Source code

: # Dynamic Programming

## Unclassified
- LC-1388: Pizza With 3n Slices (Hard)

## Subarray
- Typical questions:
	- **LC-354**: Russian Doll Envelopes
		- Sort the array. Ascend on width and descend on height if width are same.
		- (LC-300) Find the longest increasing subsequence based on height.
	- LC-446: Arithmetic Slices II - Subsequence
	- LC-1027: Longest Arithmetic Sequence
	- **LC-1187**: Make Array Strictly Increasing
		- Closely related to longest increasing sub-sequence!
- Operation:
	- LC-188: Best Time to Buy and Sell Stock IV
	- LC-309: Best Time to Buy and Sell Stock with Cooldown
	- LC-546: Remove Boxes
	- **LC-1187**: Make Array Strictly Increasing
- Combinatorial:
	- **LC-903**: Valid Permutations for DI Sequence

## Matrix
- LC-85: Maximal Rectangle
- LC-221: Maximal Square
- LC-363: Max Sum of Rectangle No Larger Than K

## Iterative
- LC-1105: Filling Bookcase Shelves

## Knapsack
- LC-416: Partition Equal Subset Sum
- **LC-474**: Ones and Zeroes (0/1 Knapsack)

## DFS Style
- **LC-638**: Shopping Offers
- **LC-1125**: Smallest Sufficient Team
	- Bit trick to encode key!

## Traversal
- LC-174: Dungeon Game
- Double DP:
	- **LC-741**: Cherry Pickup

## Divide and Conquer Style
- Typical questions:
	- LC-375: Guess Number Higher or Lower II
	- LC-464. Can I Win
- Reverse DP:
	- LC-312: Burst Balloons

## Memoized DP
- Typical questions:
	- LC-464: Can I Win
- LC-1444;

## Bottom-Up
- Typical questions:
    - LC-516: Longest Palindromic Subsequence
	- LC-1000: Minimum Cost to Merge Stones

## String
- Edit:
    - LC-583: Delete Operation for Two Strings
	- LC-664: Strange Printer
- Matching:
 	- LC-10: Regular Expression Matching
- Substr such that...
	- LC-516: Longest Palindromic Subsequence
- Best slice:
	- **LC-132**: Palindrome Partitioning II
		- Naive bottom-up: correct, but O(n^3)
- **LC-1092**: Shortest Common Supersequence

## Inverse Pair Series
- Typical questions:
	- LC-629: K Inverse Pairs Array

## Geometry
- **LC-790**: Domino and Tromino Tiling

===============

◆ Description of the task ◆
Lines from the one holding "## Bottom-Up" to the end of the listing above are the only ones to transcribe. Keep each exactly as written.

◆ Solution to this problem ◆
## Bottom-Up
- Typical questions:
    - LC-516: Longest Palindromic Subsequence
	- LC-1000: Minimum Cost to Merge Stones

## String
- Edit:
    - LC-583: Delete Operation for Two Strings
	- LC-664: Strange Printer
- Matching:
 	- LC-10: Regular Expression Matching
- Substr such that...
	- LC-516: Longest Palindromic Subsequence
- Best slice:
	- **LC-132**: Palindrome Partitioning II
		- Naive bottom-up: correct, but O(n^3)
- **LC-1092**: Shortest Common Supersequence

## Inverse Pair Series
- Typical questions:
	- LC-629: K Inverse Pairs Array

## Geometry
- **LC-790**: Domino and Tromino Tiling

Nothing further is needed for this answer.